When it was initially announced, I loved the idea of this product. I listen to my music through an Airport Express, which streams music playing in iTunes from my computer to my stereo. I buy my music predominantly through iTunes and the whole system works very well. Extending that metaphor to video is natural. What makes video on the Apple TV better than music is serialised TV shows through the iTunes Store. You buy the whole series and they’re transparently downloaded to your computer the day they’re broadcast on TV.

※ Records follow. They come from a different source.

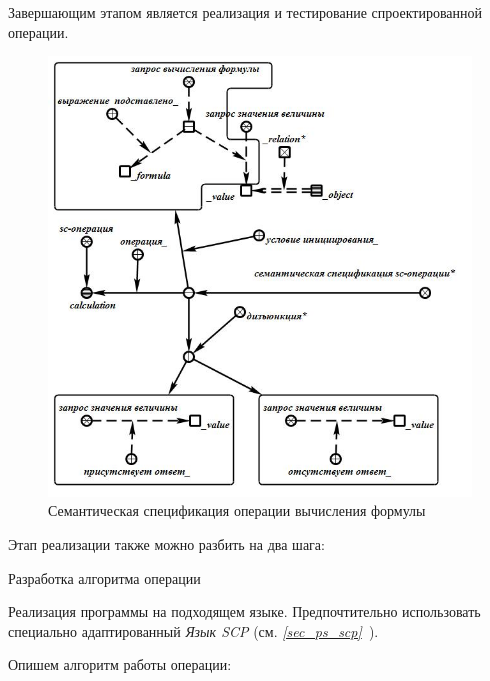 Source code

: Завершающим этапом является реализация и тестирование спроектированной операции.

\begin{figure}[H]
	\includegraphics[scale=0.5]{images/part7/chapter_learning_systems/step1.jpg}
	\caption{Семантическая спецификация операции вычисления формулы}
	\label{fig:step1}
\end{figure}

Этап реализации также можно разбить на два шага:

\begin{textitemize}
	\item Разработка алгоритма операции
	\item Реализация программы на подходящем языке. Предпочтительно использовать специально адаптированный \textit{Язык SCP} (см. \textit{\ref{sec_ps_scp}~}).
\end{textitemize}

Опишем алгоритм работы операции:

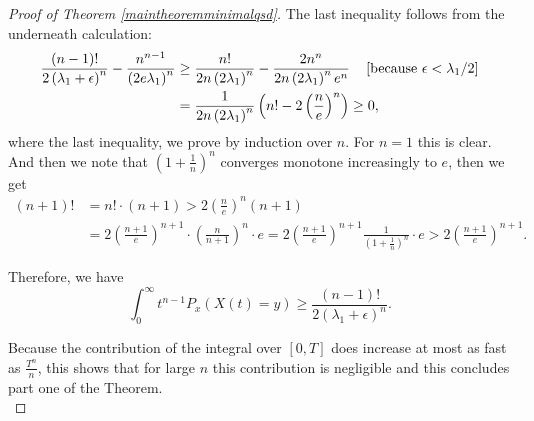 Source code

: \documentclass[12pt,a4paper]{scrartcl}
\numberwithin{equation}{section}
\begin{document}
\begin{proof}[Proof of Theorem \ref{maintheoremminimalqsd}]
The last inequality follows from the underneath calculation:
\begin{align*}
\frac{\left(n-1\right)!}{2\left(\lambda_1+\epsilon\right)^n} - \frac{n^{n-1}}{\left(2e\lambda_1\right)^n} &\geq \frac{n!}{2n\left(2\lambda_1\right)^n} - \frac{2n^n}{2n\left(2\lambda_1\right)^n e^n} \quad \left[\textnormal{because } \epsilon < \lambda_1/2 \right]\\
&= \frac{1}{2n \left(2 \lambda_1 \right)^n} \left(n! - 2\left(\frac{n}{e}\right)^n \right) \geq 0,
\end{align*}
where the last inequality, we prove by induction over $n$. For $n = 1$ this is clear. And then we note that $\left(1+\frac{1}{n} \right)^n$ converges monotone increasingly to $e$, then we get
\begin{align*}
\left(n+1\right)! &= n! \cdot \left(n+1\right) > 2 \left( \frac{n}{e} \right)^n \left(n+1\right) \\
&= 2\left(\frac{n+1}{e} \right)^{n+1} \cdot \left(\frac{n}{n+1}\right)^n \cdot e = 2\left(\frac{n+1}{e} \right)^{n+1} \frac{1}{\left(1 + \frac{1}{n} \right)^n} \cdot e > 2\left(\frac{n+1}{e} \right)^{n+1}.
\end{align*}

Therefore, we have
\begin{equation} \label{eq:increasesfast}
\int_0^{\infty} t^{n-1} P_x\left(X\left(t\right)=y \right) \geq \frac{\left(n-1\right)!}{2\left(\lambda_1+\epsilon\right)^n}.
\end{equation}

Because the contribution of the integral over $\left[0,T\right]$ does increase at most as fast as $\frac{T^n}{n}$, this shows that for large $n$ this contribution is negligible and this concludes part one of the Theorem. \\[2ex]


\end{proof}
\end{document}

No hassle with ads or having to schedule TV at an exact time every week. A TiVo does this too (but we can’t get it in Australia) but, crucially, a TiVo can’t record what isn’t shown on TV. This also means back catalogues, currently the domain of DVD sales. Bittorrent will give you all this and more, but it’s illegal and not as easy to use as iTunes. (Remember, I’m talking about the Apple TV as a product to market to people.)
To summarise how the Apple TV fits in with Apple’s product lineup, it’s essentially a ways to consume content from the iTunes Store. If you rip your DVDs onto your computer, that’s fine too but the raison d’etre is to make people buy series and movies through iTunes.
The kicker of all this is that I don’t have an Apple TV. For one reason only: it doesn’t have a composite video output. That’s the yellow cable in the red/yellow/white trio that used to be the standard for most video/audio connections. My TV is pretty damn big and old, and it only supports composite video. So that rules me out from the get go. How many other people are in the same situation? I guess according to Apple’s market research, not that many.
I’ve seen slews of requests for more features for the Apple TV. They’re all pretty similar to the recent article “Apple TV future” at Apple Pulse. Recording and DVD drive, so they say. That’ll make people stand up and buy this thing. Bollocks. I want an Apple TV so I can avoid regular broadcast TV and eventually ditch my DVD collection.
I don’t think something like the Apple TV will be a big seller for a long time. How many Airport Express units were sold on the basis of their wireless music streaming? Over the next five years I think there is a market to be created, however. Don’t forget that the iPod took that long to become a monster, after all.
The Apple TV in conjunction with the iTunes Store is a platform with great potential (either one on their own requires an equivalent to the other). I’d be happy to align my allegiances to any other company that was doing the same sort of thing, too. I’ve got a soft spot for Apple, though, and there’s no other big company that is approaching it like they are (as far as I know). It’s a travesty that many of the content owners aren’t going along for the ride, but I desperately hope that this is just a matter of time.